*What to work on*: The first line of the entries is where the copy starts and the line with "We already discussed" is where it ends; set down each line exactly, both ends included, and drop pictures.

*Exercise material*:
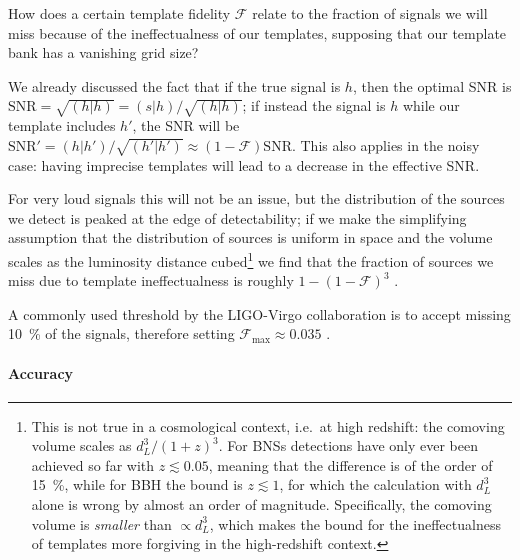 \documentclass[main.tex]{subfiles}
\begin{document}
How does a certain template fidelity \(\mathcal{F}\) relate to the fraction of signals we will miss because of the ineffectualness of our templates, supposing that our template bank has a vanishing grid size? 

We already discussed the fact that if the true signal is \(h\), then the optimal \ac{SNR} is \(\text{SNR} = \sqrt{(h|h)} = (s|h) / \sqrt{(h|h)}\); if instead the signal is \(h\) while our template includes \(h'\), the \ac{SNR} will be \(\text{SNR}' = (h|h') / \sqrt{(h'|h')} \approx (1 - \mathcal{F}) \text{SNR}\). 
This also applies in the noisy case: having imprecise templates will lead to a decrease in the effective \ac{SNR}. 

For very loud signals this will not be an issue, but the distribution of the sources we detect is peaked at the edge of detectability; if we make the simplifying assumption that the distribution of sources is uniform in space and the volume scales as the luminosity distance cubed\footnote{This is not true in a cosmological context, i.e.\ at high redshift: the comoving volume scales as \(d_L^3 / (1+z)^3\). For \acp{BNS} detections have only ever been achieved so far with \(z \lesssim 0.05\), meaning that the difference is of the order of \SI{15}{\%}, while for \ac{BBH} the bound is \(z\lesssim 1\), for which the calculation with \(d_L^3\) alone is wrong by almost an order of magnitude. Specifically, the comoving volume is \emph{smaller} than \(\propto d_L^3\), which makes the bound for the ineffectualness of templates more forgiving in the high-redshift context.} we find that the fraction of sources we miss due to template ineffectualness is roughly \(1 - (1-\mathcal{F})^3\) \cites[eq.\ 18]{damourAccuracyEffectualnessClosedform2011}[eq.\ 2.21]{owenSearchTemplatesGravitational1996}.

A commonly used threshold by the \ac{LIGO}-Virgo collaboration is to accept missing \SI{10}{\percent} of the signals, therefore setting \(\mathcal{F}_{\text{max}} \approx 0.035\) \cite[]{lindblomModelWaveformAccuracy2008}.

\paragraph{Accuracy}
\end{document}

*Answer to the exercise*:
 \documentclass[main.tex]{subfiles}
\begin{document}
How does a certain template fidelity \(\mathcal{F}\) relate to the fraction of signals we will miss because of the ineffectualness of our templates, supposing that our template bank has a vanishing grid size? 

We already discussed the fact that if the true signal is \(h\), then the optimal \ac{SNR} is \(\text{SNR} = \sqrt{(h|h)} = (s|h) / \sqrt{(h|h)}\); if instead the signal is \(h\) while our template includes \(h'\), the \ac{SNR} will be \(\text{SNR}' = (h|h') / \sqrt{(h'|h')} \approx (1 - \mathcal{F}) \text{SNR}\). 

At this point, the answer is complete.